Fix GKE Default Service Account on Node Pools

TL;DR

This check flags GKE node pools running on the default Compute Engine service account, which carries broad project-wide permissions every pod on the node inherits. Create a dedicated, least-privilege service account and rebuild the node pool to use it.

When you spin up a GKE cluster without specifying a service account, Google quietly attaches the default Compute Engine service account to your nodes. It works, your workloads run, and nothing breaks. That is exactly the problem. The default service account is wired into your project with far more access than any node pool actually needs, and every workload scheduled onto those nodes can borrow that identity.

This Lensix check, gke_defaultserviceaccount, looks at each node pool in your GKE clusters and reports any that are attached to the default Compute Engine service account (the one that looks like [email protected]).

What this check detects

Every GKE node runs as a Google Cloud service account. That identity is what the node, and by extension the kubelet and any pod using node-level credentials, presents when it calls Google Cloud APIs. The check inspects the serviceAccount field on each node pool's node config. If that value is default or resolves to the project's default Compute Engine service account, the node pool fails.

Note: The default Compute Engine service account is created automatically with every project that enables Compute. By default it is granted the primitive roles/editor role on the entire project. That single role can read and modify almost every resource in the project.

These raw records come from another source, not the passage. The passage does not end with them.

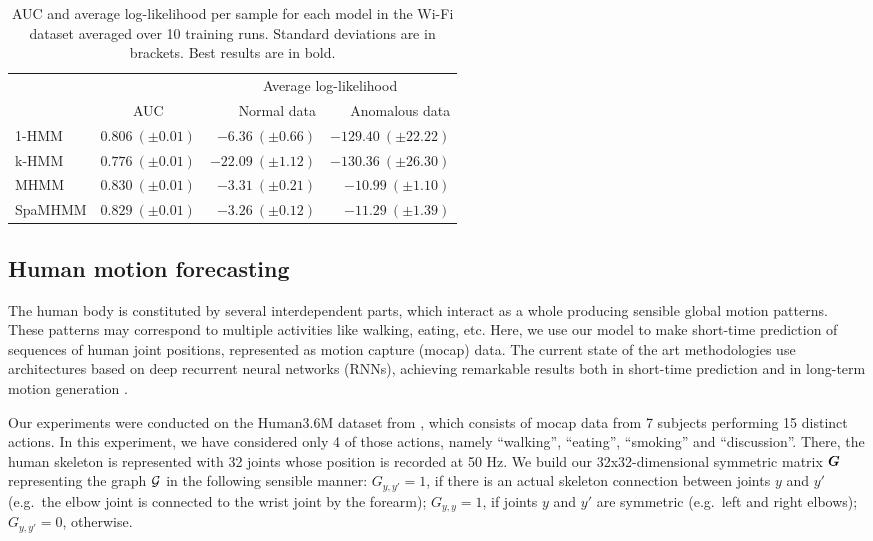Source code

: \begin{table}
	\centering
	\begin{tabular}{l|r|r r}
		\multicolumn{1}{c}{} & \multicolumn{1}{c}{} & \multicolumn{2}{c}{Average log-likelihood} \\
		& \multicolumn{1}{c|}{AUC} & Normal data & Anomalous data \\
		\hline
		1-HMM & $0.806~(\pm 0.01)$ & $-6.36~(\pm 0.66)$ & $-129.40~(\pm 22.22)$ \\
		k-HMM & $0.776~(\pm 0.01)$ & $-22.09~(\pm 1.12)$ & $\mathbf{-130.36}~(\pm 26.30)$ \\
		MHMM & $\mathbf{0.830}~(\pm 0.01)$ & $-3.31~(\pm 0.21)$ & $-10.99~(\pm 1.10)$ \\
		SpaMHMM & $0.829~(\pm 0.01)$ & $\mathbf{-3.26}~(\pm 0.12)$ & $-11.29~(\pm 1.39)$ \\
	\end{tabular}
	\caption{AUC and average log-likelihood per sample for each model in the Wi-Fi dataset averaged over 10 training runs. Standard deviations are in brackets. Best results are in bold.}
	\label{tbl:spamhmm_wifi_results}
\end{table}

\subsection{Human motion forecasting}
\label{sec:h36m}
The human body is constituted by several interdependent parts, which interact as a whole producing sensible global motion patterns. These patterns may correspond to multiple activities like walking, eating, etc. Here, we use our model to make short-time prediction of sequences of human joint positions, represented as motion capture (mocap) data. The current state of the art methodologies use architectures based on deep recurrent neural networks (RNNs), achieving remarkable results both in short-time prediction \citet{Fragkiadaki2015, Martinez2017} and in long-term motion generation \citet{Jain2016, Pavllo2018}.

Our experiments were conducted on the Human3.6M dataset from \citet{Ionescu2011, Ionescu2014}, which consists of mocap data from 7 subjects performing 15 distinct actions. In this experiment, we have considered only 4 of those actions, namely ``walking'', ``eating'', ``smoking'' and ``discussion''. There, the human skeleton is represented with 32 joints whose position is recorded at 50 Hz. We build our 32x32-dimensional symmetric matrix ${\bm{G}}$ representing the graph ${\mathcal{G}}$ in the following sensible manner: $G_{y,y'}=1$, if there is an actual skeleton connection between joints $y$ and $y'$ (e.g.\  the elbow joint is connected to the wrist joint by the forearm); $G_{y,y}=1$, if joints $y$ and $y'$ are symmetric (e.g.\  left and right elbows); $G_{y,y'}=0$, otherwise.

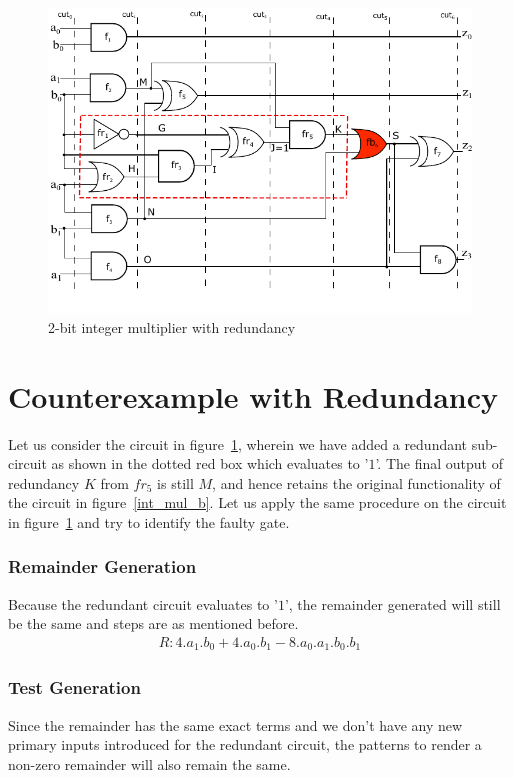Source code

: \documentclass{article}
\begin{document}
\begin{figure}[ht]
	\begin{center}
	\includegraphics[scale = 0.94]{int_mul_red_b}
	\end{center}
	\vspace{-4ex}
	\caption{2-bit integer multiplier with redundancy}
	\label{int_mul_red_b}
	\vspace{-2ex}
\end{figure}

\section{Counterexample with Redundancy}
Let us consider the circuit in figure~\ref{int_mul_red_b}, wherein we have added a redundant sub-circuit as shown in the dotted red box which evaluates to '$1$'. The final output of redundancy $K$ from $fr_5$ is still $M$, and hence retains the original functionality of the circuit in figure~\ref{int_mul_b}. Let us apply the same procedure on the circuit in figure~\ref{int_mul_red_b} and try to identify the faulty gate.

\subsubsection{Remainder Generation}
Because the redundant circuit evaluates to '$1$', the remainder generated will still be the same and steps are as mentioned before.
\begin{align*}
R: 4.a_1.b_0 + 4.a_0.b_1 - 8.a_0.a_1.b_0.b_1
\end{align*}

\subsubsection{Test Generation}
Since the remainder has the same exact terms and we don't have any new primary inputs introduced for the redundant circuit, the patterns to render a non-zero remainder will also remain the same.
\end{document}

So a node pool on the default service account is not just over-permissioned in theory. It holds an Editor grant across your whole GCP project, available to anything that can reach the node metadata endpoint.

Why it matters

The risk here is lateral movement and privilege escalation. GKE nodes expose a metadata server that hands out access tokens for the attached service account. Any process running on a node can query it:

curl -s -H "Metadata-Flavor: Google" \
  "http://metadata.google.internal/computeMetadata/v1/instance/service-accounts/default/token"

That returns a live OAuth token scoped to the node's service account. If that account is the default one with roles/editor, the token can create VMs, read Cloud Storage buckets, modify firewall rules, and pull secrets from Secret Manager across the project.

Now connect that to a realistic attack chain:

An attacker compromises a single pod, through a vulnerable web app, a poisoned dependency, or an SSRF bug.
From inside that pod, they reach the node metadata endpoint and pull the service account token.
With Editor on the project, they pivot from a contained container breakout to full project compromise.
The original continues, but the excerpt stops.